While home for Thanksgiving weekend, I took the opportunity to peruse my mother's DS collection for something to play. We're pretty much opposites when it comes to our DS purchases; I'm of the
Final Fantasy IV,
Puzzle Quest, and
Professor Layton ilk while she tends towards
Brain Voyage,
Touch Master, and some weird Yoga "game". Anyways, I noticed this little cartridge in her bag called
Mystery Case Files: MillionHeir and decided to give it a try. The verdict? Not a horrible timewaster, but it's a bit repetitive and lacking in visuals due to the small screens of the Nintendo DS.
(Probably missing from the list: TESTICLES)

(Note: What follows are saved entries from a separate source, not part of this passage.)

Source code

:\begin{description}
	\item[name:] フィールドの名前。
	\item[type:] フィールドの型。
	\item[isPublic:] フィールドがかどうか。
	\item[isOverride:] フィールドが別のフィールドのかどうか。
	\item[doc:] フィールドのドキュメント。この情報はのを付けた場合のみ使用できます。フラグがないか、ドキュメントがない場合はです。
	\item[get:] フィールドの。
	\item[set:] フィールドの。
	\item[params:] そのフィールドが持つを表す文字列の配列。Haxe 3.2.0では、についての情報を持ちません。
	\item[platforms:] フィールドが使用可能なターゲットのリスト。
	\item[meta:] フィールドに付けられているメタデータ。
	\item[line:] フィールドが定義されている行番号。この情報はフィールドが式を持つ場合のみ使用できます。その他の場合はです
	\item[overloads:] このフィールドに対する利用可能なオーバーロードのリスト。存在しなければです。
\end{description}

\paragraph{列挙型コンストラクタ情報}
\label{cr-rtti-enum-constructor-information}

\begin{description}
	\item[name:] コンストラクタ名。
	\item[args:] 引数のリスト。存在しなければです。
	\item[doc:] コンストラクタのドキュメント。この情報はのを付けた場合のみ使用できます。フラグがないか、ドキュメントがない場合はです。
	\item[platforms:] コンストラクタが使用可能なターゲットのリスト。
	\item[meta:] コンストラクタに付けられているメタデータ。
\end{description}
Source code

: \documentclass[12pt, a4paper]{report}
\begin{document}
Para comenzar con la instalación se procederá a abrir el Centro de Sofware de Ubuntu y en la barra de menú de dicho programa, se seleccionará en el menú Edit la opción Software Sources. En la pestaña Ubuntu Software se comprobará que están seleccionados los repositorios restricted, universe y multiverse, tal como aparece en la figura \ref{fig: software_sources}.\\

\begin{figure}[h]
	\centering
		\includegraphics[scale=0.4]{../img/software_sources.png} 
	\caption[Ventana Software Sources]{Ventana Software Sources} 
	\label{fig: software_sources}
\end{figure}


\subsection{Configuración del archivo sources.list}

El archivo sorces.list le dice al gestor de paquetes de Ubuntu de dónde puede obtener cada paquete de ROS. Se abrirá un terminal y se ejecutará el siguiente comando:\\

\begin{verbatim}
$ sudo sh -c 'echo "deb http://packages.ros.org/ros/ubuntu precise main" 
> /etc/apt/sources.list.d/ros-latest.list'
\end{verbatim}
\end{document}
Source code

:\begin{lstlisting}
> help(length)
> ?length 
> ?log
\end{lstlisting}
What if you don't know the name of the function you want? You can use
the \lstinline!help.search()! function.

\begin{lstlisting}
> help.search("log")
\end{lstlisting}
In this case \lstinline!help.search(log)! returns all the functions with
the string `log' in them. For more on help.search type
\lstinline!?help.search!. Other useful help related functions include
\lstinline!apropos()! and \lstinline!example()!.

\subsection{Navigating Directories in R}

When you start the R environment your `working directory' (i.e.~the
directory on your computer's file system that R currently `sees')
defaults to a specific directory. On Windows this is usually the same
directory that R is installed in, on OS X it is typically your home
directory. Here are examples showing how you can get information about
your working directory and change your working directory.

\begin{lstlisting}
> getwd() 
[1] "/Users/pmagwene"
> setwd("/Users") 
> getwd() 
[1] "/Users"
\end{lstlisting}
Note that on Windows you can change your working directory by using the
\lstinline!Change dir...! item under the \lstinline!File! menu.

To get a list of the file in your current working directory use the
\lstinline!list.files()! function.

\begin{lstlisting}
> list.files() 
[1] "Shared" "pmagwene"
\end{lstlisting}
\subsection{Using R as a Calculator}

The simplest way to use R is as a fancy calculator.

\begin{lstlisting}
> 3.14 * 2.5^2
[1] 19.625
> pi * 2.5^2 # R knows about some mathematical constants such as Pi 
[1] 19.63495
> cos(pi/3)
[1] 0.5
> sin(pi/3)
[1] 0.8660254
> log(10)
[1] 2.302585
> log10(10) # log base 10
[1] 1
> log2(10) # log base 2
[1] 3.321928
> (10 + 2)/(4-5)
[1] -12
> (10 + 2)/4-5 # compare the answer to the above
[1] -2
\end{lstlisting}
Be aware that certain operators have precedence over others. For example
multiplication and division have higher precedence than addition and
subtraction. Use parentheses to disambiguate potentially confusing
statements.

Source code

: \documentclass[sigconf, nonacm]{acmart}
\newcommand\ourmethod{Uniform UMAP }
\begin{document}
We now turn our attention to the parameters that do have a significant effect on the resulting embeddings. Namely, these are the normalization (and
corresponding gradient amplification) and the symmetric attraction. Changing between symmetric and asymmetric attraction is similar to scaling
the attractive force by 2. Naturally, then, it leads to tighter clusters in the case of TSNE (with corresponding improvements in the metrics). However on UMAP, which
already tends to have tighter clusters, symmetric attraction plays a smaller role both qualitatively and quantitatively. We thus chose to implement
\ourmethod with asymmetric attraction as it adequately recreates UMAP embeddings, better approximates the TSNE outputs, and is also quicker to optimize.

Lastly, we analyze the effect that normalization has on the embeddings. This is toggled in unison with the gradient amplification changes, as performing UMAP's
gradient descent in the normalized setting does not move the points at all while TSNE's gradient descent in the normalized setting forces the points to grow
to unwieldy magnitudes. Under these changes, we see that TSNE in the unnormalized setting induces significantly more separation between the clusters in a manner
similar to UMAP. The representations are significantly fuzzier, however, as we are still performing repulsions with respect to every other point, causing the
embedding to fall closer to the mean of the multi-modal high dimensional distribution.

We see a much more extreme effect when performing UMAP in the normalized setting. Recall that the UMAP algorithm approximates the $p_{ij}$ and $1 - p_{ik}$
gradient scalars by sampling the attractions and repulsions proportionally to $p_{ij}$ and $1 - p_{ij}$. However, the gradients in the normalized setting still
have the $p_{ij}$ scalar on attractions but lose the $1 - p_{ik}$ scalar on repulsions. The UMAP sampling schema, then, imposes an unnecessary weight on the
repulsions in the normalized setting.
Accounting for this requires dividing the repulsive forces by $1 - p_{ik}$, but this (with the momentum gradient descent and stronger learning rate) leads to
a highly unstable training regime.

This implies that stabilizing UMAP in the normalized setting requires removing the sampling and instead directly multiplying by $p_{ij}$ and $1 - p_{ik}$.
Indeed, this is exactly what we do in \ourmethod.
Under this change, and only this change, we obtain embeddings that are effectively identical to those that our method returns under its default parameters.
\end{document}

The storyline is quirky and inane, something to do with a man named Phil T. Rich (how punny!) having gone missing and it is up to us as great detectives to discover who his rightful heir is. To do this, we play a search-and-find game on a slew of maps, trying to locate the oddest of objects. Find all the objects, beat a mini-game puzzle, move on to the next potential candidate, and rinse, lather, wash, and repeat until the very end of the game. Let's compare this to--oh good job, Paul, setting this up in the first paragraph--
Professor Layton and the Curious Village. The storyline and the gameplay mechanics are completely their own beasts, but they mesh well enough together. The mini-games between scenes are the sort that a dying dog could master (use the microphone to blow dust off for fingerprints, for instance).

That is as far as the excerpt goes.